Jill Cress, chief marketing and communications officer at National Geographic Partners, a joint venture between National Geographic and 21st Century Fox, discussed this subject at CES 2019.
“We are incredibly optimistic about what 5G can do to connect us in a more personal way with our audience – and the opportunity that it has for us as a storytelling company to do that in a much more aggressive way at scale,” she said. (For more, read WARC’s in-depth report: National Geographic prepares for the 5G-powered content future.)
The exact contours of the 5G roll out are not yet established, but various test markets for this technology are up and running across the US. And they promise much faster connectivity for digital devices than at present, as well as minimal lag times.

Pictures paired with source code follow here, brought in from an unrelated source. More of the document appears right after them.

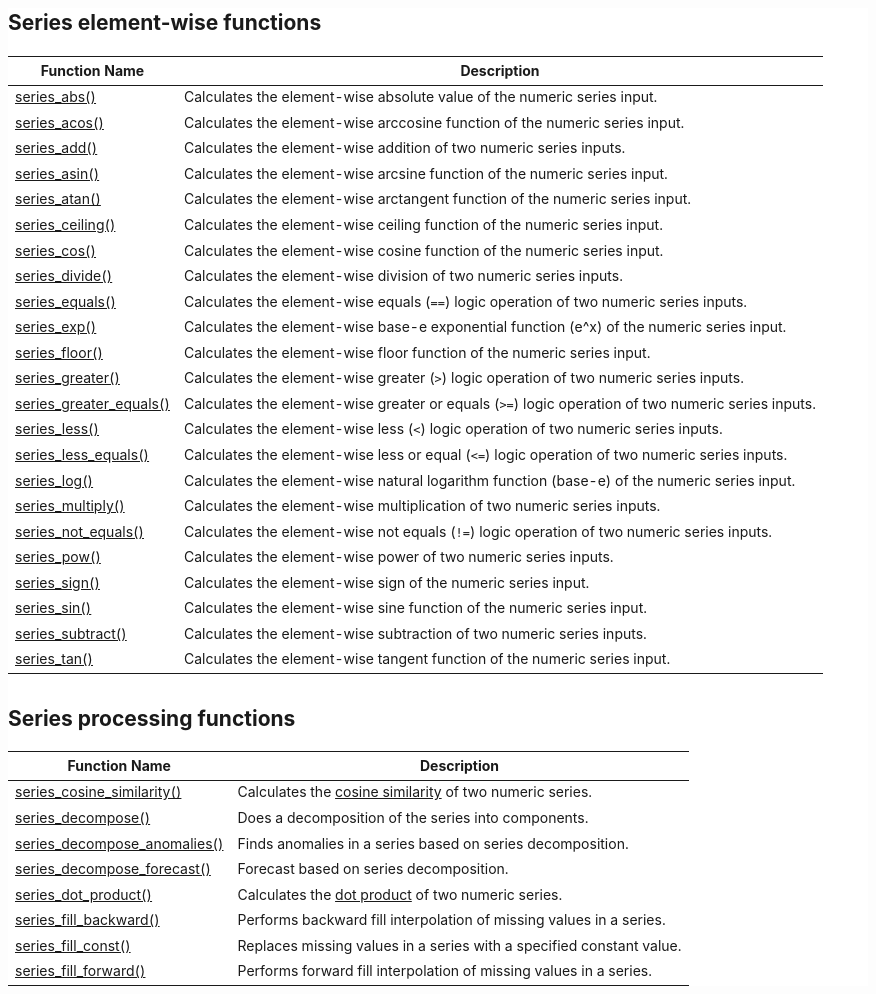 ## Series element-wise functions

|Function Name     |Description                                          |
|-------------------------|--------------------------------------------------------|
|[series_abs()](series-abs-function.md)|Calculates the element-wise absolute value of the numeric series input.|
|[series_acos()](series-acos-function.md)|Calculates the element-wise arccosine function of the numeric series input.|
|[series_add()](series-add-function.md)|Calculates the element-wise addition of two numeric series inputs.|
|[series_asin()](series-asin-function.md)|Calculates the element-wise arcsine function of the numeric series input.|
|[series_atan()](series-atan-function.md)|Calculates the element-wise arctangent function of the numeric series input.|
|[series_ceiling()](series-ceiling-function.md)|Calculates the element-wise ceiling function of the numeric series input.|
|[series_cos()](series-cos-function.md)|Calculates the element-wise cosine function of the numeric series input.|
|[series_divide()](series-divide-function.md)|Calculates the element-wise division of two numeric series inputs.|
|[series_equals()](series-equals-function.md)|Calculates the element-wise equals (`==`) logic operation of two numeric series inputs.|
|[series_exp()](series-exp-function.md)|Calculates the element-wise base-e exponential function (e^x) of the numeric series input.|
|[series_floor()](series-floor-function.md)|Calculates the element-wise floor function of the numeric series input.|
|[series_greater()](series-greater-function.md)|Calculates the element-wise greater (`>`) logic operation of two numeric series inputs.|
|[series_greater_equals()](series-greater-equals-function.md)|Calculates the element-wise greater or equals (`>=`) logic operation of two numeric series inputs.|
|[series_less()](series-less-function.md)|Calculates the element-wise less (`<`) logic operation of two numeric series inputs.|
|[series_less_equals()](series-less-equals-function.md)|Calculates the element-wise less or equal (`<=`) logic operation of two numeric series inputs.|
|[series_log()](series-log-function.md)|Calculates the element-wise natural logarithm function (base-e) of the numeric series input.|
|[series_multiply()](series-multiply-function.md)|Calculates the element-wise multiplication of two numeric series inputs.|
|[series_not_equals()](series-not-equals-function.md)|Calculates the element-wise not equals (`!=`) logic operation of two numeric series inputs.|
|[series_pow()](series-pow-function.md)|Calculates the element-wise power of two numeric series inputs.|
|[series_sign()](series-sign-function.md)|Calculates the element-wise sign of the numeric series input.|
|[series_sin()](series-sin-function.md)|Calculates the element-wise sine function of the numeric series input.|
|[series_subtract()](series-subtract-function.md)|Calculates the element-wise subtraction of two numeric series inputs.|
|[series_tan()](series-tan-function.md)|Calculates the element-wise tangent function of the numeric series input.|

## Series processing functions

|Function Name     |Description                                          |
|-------------------------|--------------------------------------------------------|
|[series_cosine_similarity()](series-cosine-similarity-function.md)|Calculates the [cosine similarity](https://en.wikipedia.org/wiki/Cosine_similarity) of two numeric series.|
|[series_decompose()](series-decompose-function.md)|Does a decomposition of the series into components.|
|[series_decompose_anomalies()](series-decompose-anomalies-function.md)|Finds anomalies in a series based on series decomposition.|
|[series_decompose_forecast()](series-decompose-forecast-function.md)|Forecast based on series decomposition.|
|[series_dot_product()](series-dot-product-function.md)|Calculates the [dot product](https://en.wikipedia.org/wiki/Dot_product) of two numeric series.|
|[series_fill_backward()](series-fill-backward-function.md)|Performs backward fill interpolation of missing values in a series.|
|[series_fill_const()](series-fill-const-function.md)|Replaces missing values in a series with a specified constant value.|
|[series_fill_forward()](series-fill-forward-function.md)|Performs forward fill interpolation of missing values in a series.|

Cress’s immediate objectives in this space are “understanding the viability of the timeline” and “getting ready” for the thoroughgoing availability of 5G so that National Geographic is primed and ready to embrace this powerful technology.
“For us, we’re going to continue to ensure that we are leaning into developing that kind of content so that we have it; that we're learning; and that we’re programming and coding so that those types of immersive content extensions can live in a world of 5G where it’s scalable,” Cress said during a session held by MediaLink, a strategic advisory and business development firm owned by Ascential, which is also the owner of WARC.
“So, for the last few years, we have been very much focused on how we can create immersive experiences for our viewer, leaning in to AR, VR and doing loads with 360 [video].”
A case in point is a documentary film entitled “Free Solo”, which was initially released in late 2018. This movie followed Alex Honnold as he became the first person to ascend El Capitan, a sheer 3,000-foot rock face in Yosemite National Park, using a technique called “free climbing”, which typically involves reaching high peaks without ropes or safety gear.
One marketing effort undertaken in support of this film utilised 360-degree video, as crafted by National Geographic in partnership with creative studio Framestore.
In-person activations, like an event held at The Cliffs Climbing Gym in New York, further expanded this idea by leveraging a VR installation to give people an experience akin to, in Cress’s words, “white knuckling” their way up an extremely steep incline like Honnold.
“You’re in that experience through the headset and you literally feel like you are on the side of El Capitan with Alex,” she said.